In Madrid, I checked the routes and figured out that the train to the airport was on a different track. I plodded over there and boarded, which whisked me away to terminal 4. I couldn’t exit from the train station there, though—you know how subways and light rail stations often have machines that you scan a card on your way in, then scan it again on your way out? It was like that here, except I had nothing to scan. By riding the train in from Santiago, I entered the “secure” area without the ticket to go around on the local train. Which wasn’t a big deal—until I tried to leave! My train ticket to Madrid, however, also covered the local stops, and I only had to show my train ticket to an employee standing by the exit gates and he wave his card on it so I could exit without any additional charge.

 

So I made it to the airport, but this train only stopped at terminal 4. My flight was leaving from terminal 1. So then I found the free shuttle bus that would whisk me away from terminal 4 to terminal 1.

 

At the ticketing booth, a US Airways employee questioned me before I even got to a gate agent, asking how long I had been in Spain (about a month, I told her, not bothering to mention I had actually been in Europe for closer to two months).
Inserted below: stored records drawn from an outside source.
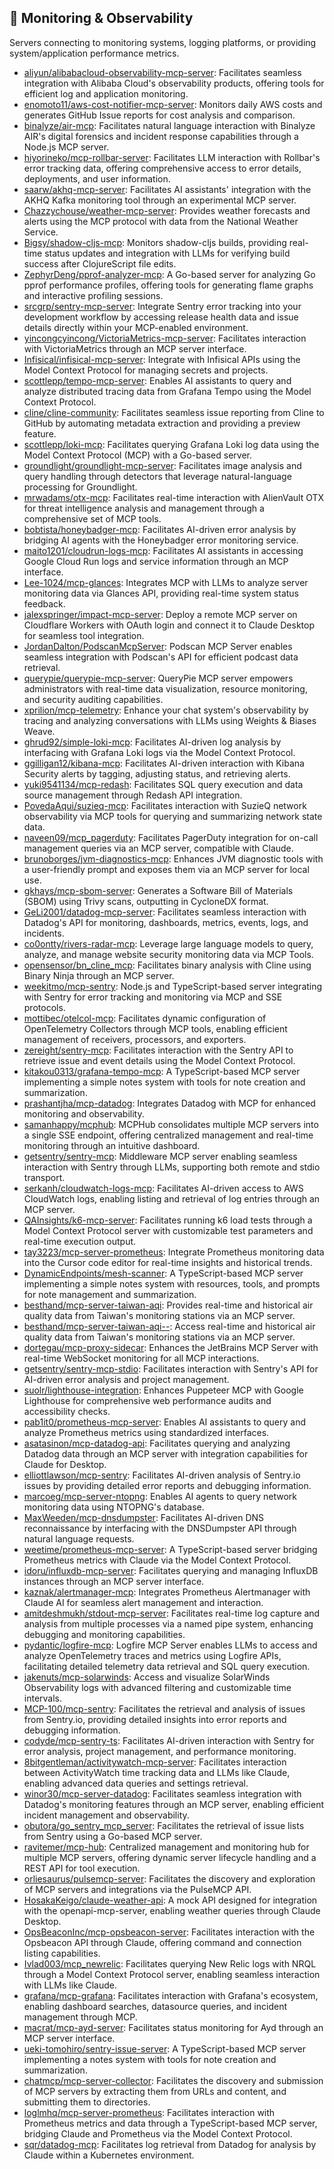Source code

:## 📡 Monitoring & Observability

Servers connecting to monitoring systems, logging platforms, or providing system/application performance metrics.

- [aliyun/alibabacloud-observability-mcp-server](https://github.com/aliyun/alibabacloud-observability-mcp-server): Facilitates seamless integration with Alibaba Cloud's observability products, offering tools for efficient log and application monitoring.
- [enomoto11/aws-cost-notifier-mcp-server](https://github.com/enomoto11/aws-cost-notifier-mcp-server): Monitors daily AWS costs and generates GitHub Issue reports for cost analysis and comparison.
- [binalyze/air-mcp](https://github.com/binalyze/air-mcp): Facilitates natural language interaction with Binalyze AIR's digital forensics and incident response capabilities through a Node.js MCP server.
- [hiyorineko/mcp-rollbar-server](https://github.com/hiyorineko/mcp-rollbar-server): Facilitates LLM interaction with Rollbar's error tracking data, offering comprehensive access to error details, deployments, and user information.
- [saarw/akhq-mcp-server](https://github.com/saarw/akhq-mcp-server): Facilitates AI assistants' integration with the AKHQ Kafka monitoring tool through an experimental MCP server.
- [Chazzychouse/weather-mcp-server](https://github.com/Chazzychouse/weather-mcp-server): Provides weather forecasts and alerts using the MCP protocol with data from the National Weather Service.
- [Bigsy/shadow-cljs-mcp](https://github.com/Bigsy/shadow-cljs-mcp): Monitors shadow-cljs builds, providing real-time status updates and integration with LLMs for verifying build success after ClojureScript file edits.
- [ZephyrDeng/pprof-analyzer-mcp](https://github.com/ZephyrDeng/pprof-analyzer-mcp): A Go-based server for analyzing Go pprof performance profiles, offering tools for generating flame graphs and interactive profiling sessions.
- [srcgrp/sentry-mcp-server](https://github.com/srcgrp/sentry-mcp-server): Integrate Sentry error tracking into your development workflow by accessing release health data and issue details directly within your MCP-enabled environment.
- [yincongcyincong/VictoriaMetrics-mcp-server](https://github.com/yincongcyincong/VictoriaMetrics-mcp-server): Facilitates interaction with VictoriaMetrics through an MCP server interface.
- [Infisical/infisical-mcp-server](https://github.com/Infisical/infisical-mcp-server): Integrate with Infisical APIs using the Model Context Protocol for managing secrets and projects.
- [scottlepp/tempo-mcp-server](https://github.com/scottlepp/tempo-mcp-server): Enables AI assistants to query and analyze distributed tracing data from Grafana Tempo using the Model Context Protocol.
- [cline/cline-community](https://github.com/cline/cline-community): Facilitates seamless issue reporting from Cline to GitHub by automating metadata extraction and providing a preview feature.
- [scottlepp/loki-mcp](https://github.com/scottlepp/loki-mcp): Facilitates querying Grafana Loki log data using the Model Context Protocol (MCP) with a Go-based server.
- [groundlight/groundlight-mcp-server](https://github.com/groundlight/groundlight-mcp-server): Facilitates image analysis and query handling through detectors that leverage natural-language processing for Groundlight.
- [mrwadams/otx-mcp](https://github.com/mrwadams/otx-mcp): Facilitates real-time interaction with AlienVault OTX for threat intelligence analysis and management through a comprehensive set of MCP tools.
- [bobtista/honeybadger-mcp](https://github.com/bobtista/honeybadger-mcp): Facilitates AI-driven error analysis by bridging AI agents with the Honeybadger error monitoring service.
- [maito1201/cloudrun-logs-mcp](https://github.com/maito1201/cloudrun-logs-mcp): Facilitates AI assistants in accessing Google Cloud Run logs and service information through an MCP interface.
- [Lee-1024/mcp-glances](https://github.com/Lee-1024/mcp-glances): Integrates MCP with LLMs to analyze server monitoring data via Glances API, providing real-time system status feedback.
- [jalexspringer/impact-mcp-server](https://github.com/jalexspringer/impact-mcp-server): Deploy a remote MCP server on Cloudflare Workers with OAuth login and connect it to Claude Desktop for seamless tool integration.
- [JordanDalton/PodscanMcpServer](https://github.com/JordanDalton/PodscanMcpServer): Podscan MCP Server enables seamless integration with Podscan's API for efficient podcast data retrieval.
- [querypie/querypie-mcp-server](https://github.com/querypie/querypie-mcp-server): QueryPie MCP server empowers administrators with real-time data visualization, resource monitoring, and security auditing capabilities.
- [xprilion/mcp-telemetry](https://github.com/xprilion/mcp-telemetry): Enhance your chat system's observability by tracing and analyzing conversations with LLMs using Weights & Biases Weave.
- [ghrud92/simple-loki-mcp](https://github.com/ghrud92/simple-loki-mcp): Facilitates AI-driven log analysis by interfacing with Grafana Loki logs via the Model Context Protocol.
- [ggilligan12/kibana-mcp](https://github.com/ggilligan12/kibana-mcp): Facilitates AI-driven interaction with Kibana Security alerts by tagging, adjusting status, and retrieving alerts.
- [yuki9541134/mcp-redash](https://github.com/yuki9541134/mcp-redash): Facilitates SQL query execution and data source management through Redash API integration.
- [PovedaAqui/suzieq-mcp](https://github.com/PovedaAqui/suzieq-mcp): Facilitates interaction with SuzieQ network observability via MCP tools for querying and summarizing network state data.
- [naveen09/mcp_pagerduty](https://github.com/naveen09/mcp_pagerduty): Facilitates PagerDuty integration for on-call management queries via an MCP server, compatible with Claude.
- [brunoborges/jvm-diagnostics-mcp](https://github.com/brunoborges/jvm-diagnostics-mcp): Enhances JVM diagnostic tools with a user-friendly prompt and exposes them via an MCP server for local use.
- [gkhays/mcp-sbom-server](https://github.com/gkhays/mcp-sbom-server): Generates a Software Bill of Materials (SBOM) using Trivy scans, outputting in CycloneDX format.
- [GeLi2001/datadog-mcp-server](https://github.com/GeLi2001/datadog-mcp-server): Facilitates seamless interaction with Datadog's API for monitoring, dashboards, metrics, events, logs, and incidents.
- [co0ontty/rivers-radar-mcp](https://github.com/co0ontty/rivers-radar-mcp): Leverage large language models to query, analyze, and manage website security monitoring data via MCP Tools.
- [opensensor/bn_cline_mcp](https://github.com/opensensor/bn_cline_mcp): Facilitates binary analysis with Cline using Binary Ninja through an MCP server.
- [weekitmo/mcp-sentry](https://github.com/weekitmo/mcp-sentry): Node.js and TypeScript-based server integrating with Sentry for error tracking and monitoring via MCP and SSE protocols.
- [mottibec/otelcol-mcp](https://github.com/mottibec/otelcol-mcp): Facilitates dynamic configuration of OpenTelemetry Collectors through MCP tools, enabling efficient management of receivers, processors, and exporters.
- [zereight/sentry-mcp](https://github.com/zereight/sentry-mcp): Facilitates interaction with the Sentry API to retrieve issue and event details using the Model Context Protocol.
- [kitakou0313/grafana-tempo-mcp](https://github.com/kitakou0313/grafana-tempo-mcp): A TypeScript-based MCP server implementing a simple notes system with tools for note creation and summarization.
- [prashantjha/mcp-datadog](https://github.com/prashantjha/mcp-datadog): Integrates Datadog with MCP for enhanced monitoring and observability.
- [samanhappy/mcphub](https://github.com/samanhappy/mcphub): MCPHub consolidates multiple MCP servers into a single SSE endpoint, offering centralized management and real-time monitoring through an intuitive dashboard.
- [getsentry/sentry-mcp](https://github.com/getsentry/sentry-mcp): Middleware MCP server enabling seamless interaction with Sentry through LLMs, supporting both remote and stdio transport.
- [serkanh/cloudwatch-logs-mcp](https://github.com/serkanh/cloudwatch-logs-mcp): Facilitates AI-driven access to AWS CloudWatch logs, enabling listing and retrieval of log entries through an MCP server.
- [QAInsights/k6-mcp-server](https://github.com/QAInsights/k6-mcp-server): Facilitates running k6 load tests through a Model Context Protocol server with customizable test parameters and real-time execution output.
- [tay3223/mcp-server-prometheus](https://github.com/tay3223/mcp-server-prometheus): Integrate Prometheus monitoring data into the Cursor code editor for real-time insights and historical trends.
- [DynamicEndpoints/mesh-scanner](https://github.com/DynamicEndpoints/mesh-scanner): A TypeScript-based MCP server implementing a simple notes system with resources, tools, and prompts for note management and summarization.
- [besthand/mcp-server-taiwan-aqi](https://github.com/besthand/mcp-server-taiwan-aqi): Provides real-time and historical air quality data from Taiwan's monitoring stations via an MCP server.
- [besthand/mcp-server-taiwan-aqi--](https://github.com/besthand/mcp-server-taiwan-aqi--): Access real-time and historical air quality data from Taiwan's monitoring stations via an MCP server.
- [dortegau/mcp-proxy-sidecar](https://github.com/dortegau/mcp-proxy-sidecar): Enhances the JetBrains MCP Server with real-time WebSocket monitoring for all MCP interactions.
- [getsentry/sentry-mcp-stdio](https://github.com/getsentry/sentry-mcp-stdio): Facilitates interaction with Sentry's API for AI-driven error analysis and project management.
- [suolr/lighthouse-integration](https://github.com/suolr/lighthouse-integration): Enhances Puppeteer MCP with Google Lighthouse for comprehensive web performance audits and accessibility checks.
- [pab1it0/prometheus-mcp-server](https://github.com/pab1it0/prometheus-mcp-server): Enables AI assistants to query and analyze Prometheus metrics using standardized interfaces.
- [asatasinon/mcp-datadog-api](https://github.com/asatasinon/mcp-datadog-api): Facilitates querying and analyzing Datadog data through an MCP server with integration capabilities for Claude for Desktop.
- [elliottlawson/mcp-sentry](https://github.com/elliottlawson/mcp-sentry): Facilitates AI-driven analysis of Sentry.io issues by providing detailed error reports and debugging information.
- [marcoeg/mcp-server-ntopng](https://github.com/marcoeg/mcp-server-ntopng): Enables AI agents to query network monitoring data using NTOPNG's database.
- [MaxWeeden/mcp-dnsdumpster](https://github.com/MaxWeeden/mcp-dnsdumpster): Facilitates AI-driven DNS reconnaissance by interfacing with the DNSDumpster API through natural language requests.
- [weetime/prometheus-mcp-server](https://github.com/weetime/prometheus-mcp-server): A TypeScript-based server bridging Prometheus metrics with Claude via the Model Context Protocol.
- [idoru/influxdb-mcp-server](https://github.com/idoru/influxdb-mcp-server): Facilitates querying and managing InfluxDB instances through an MCP server interface.
- [kaznak/alertmanager-mcp](https://github.com/kaznak/alertmanager-mcp): Integrates Prometheus Alertmanager with Claude AI for seamless alert management and interaction.
- [amitdeshmukh/stdout-mcp-server](https://github.com/amitdeshmukh/stdout-mcp-server): Facilitates real-time log capture and analysis from multiple processes via a named pipe system, enhancing debugging and monitoring capabilities.
- [pydantic/logfire-mcp](https://github.com/pydantic/logfire-mcp): Logfire MCP Server enables LLMs to access and analyze OpenTelemetry traces and metrics using Logfire APIs, facilitating detailed telemetry data retrieval and SQL query execution.
- [jakenuts/mcp-solarwinds](https://github.com/jakenuts/mcp-solarwinds): Access and visualize SolarWinds Observability logs with advanced filtering and customizable time intervals.
- [MCP-100/mcp-sentry](https://github.com/MCP-100/mcp-sentry): Facilitates the retrieval and analysis of issues from Sentry.io, providing detailed insights into error reports and debugging information.
- [codyde/mcp-sentry-ts](https://github.com/codyde/mcp-sentry-ts): Facilitates AI-driven interaction with Sentry for error analysis, project management, and performance monitoring.
- [8bitgentleman/activitywatch-mcp-server](https://github.com/8bitgentleman/activitywatch-mcp-server): Facilitates interaction between ActivityWatch time tracking data and LLMs like Claude, enabling advanced data queries and settings retrieval.
- [winor30/mcp-server-datadog](https://github.com/winor30/mcp-server-datadog): Facilitates seamless integration with Datadog's monitoring features through an MCP server, enabling efficient incident management and observability.
- [obutora/go_sentry_mcp_server](https://github.com/obutora/go_sentry_mcp_server): Facilitates the retrieval of issue lists from Sentry using a Go-based MCP server.
- [ravitemer/mcp-hub](https://github.com/ravitemer/mcp-hub): Centralized management and monitoring hub for multiple MCP servers, offering dynamic server lifecycle handling and a REST API for tool execution.
- [orliesaurus/pulsemcp-server](https://github.com/orliesaurus/pulsemcp-server): Facilitates the discovery and exploration of MCP servers and integrations via the PulseMCP API.
- [HosakaKeigo/claude-weather-api](https://github.com/HosakaKeigo/claude-weather-api): A mock API designed for integration with the openapi-mcp-server, enabling weather queries through Claude Desktop.
- [OpsBeaconInc/mcp-opsbeacon-server](https://github.com/OpsBeaconInc/mcp-opsbeacon-server): Facilitates interaction with the Opsbeacon API through Claude, offering command and connection listing capabilities.
- [Ivlad003/mcp_newrelic](https://github.com/Ivlad003/mcp_newrelic): Facilitates querying New Relic logs with NRQL through a Model Context Protocol server, enabling seamless interaction with LLMs like Claude.
- [grafana/mcp-grafana](https://github.com/grafana/mcp-grafana): Facilitates interaction with Grafana's ecosystem, enabling dashboard searches, datasource queries, and incident management through MCP.
- [macrat/mcp-ayd-server](https://github.com/macrat/mcp-ayd-server): Facilitates status monitoring for Ayd through an MCP server interface.
- [ueki-tomohiro/sentry-issue-server](https://github.com/ueki-tomohiro/sentry-issue-server): A TypeScript-based MCP server implementing a notes system with tools for note creation and summarization.
- [chatmcp/mcp-server-collector](https://github.com/chatmcp/mcp-server-collector): Facilitates the discovery and submission of MCP servers by extracting them from URLs and content, and submitting them to directories.
- [loglmhq/mcp-server-prometheus](https://github.com/loglmhq/mcp-server-prometheus): Facilitates interaction with Prometheus metrics and data through a TypeScript-based MCP server, bridging Claude and Prometheus via the Model Context Protocol.
- [sqr/datadog-mcp](https://github.com/sqr/datadog-mcp): Facilitates log retrieval from Datadog for analysis by Claude within a Kubernetes environment.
She looked at me suspiciously when I told her that. “How many bags are you checking?” she asked. “None,” I answered truthfully.

 

Now she really looked at me suspiciously, and I could see the next question on her face already: Why does a guy who’s been in Spain for a month not have any bags to check? That’s probably pretty unusual! But before she could ask, I told her that I had walked El Camino de Santiago and only had what I could carry on my back.

 

She visibly relaxed after that, and asked me a little about my walk before starting to question the next person behind me. I noticed two people who joined the line behind me, carrying nothing but a single backpack each with scallop shells hanging off. I recognized them from the train I had rode to Santiago. Pilgrims. I wouldn’t be the only pilgrim on this flight out of Madrid. =)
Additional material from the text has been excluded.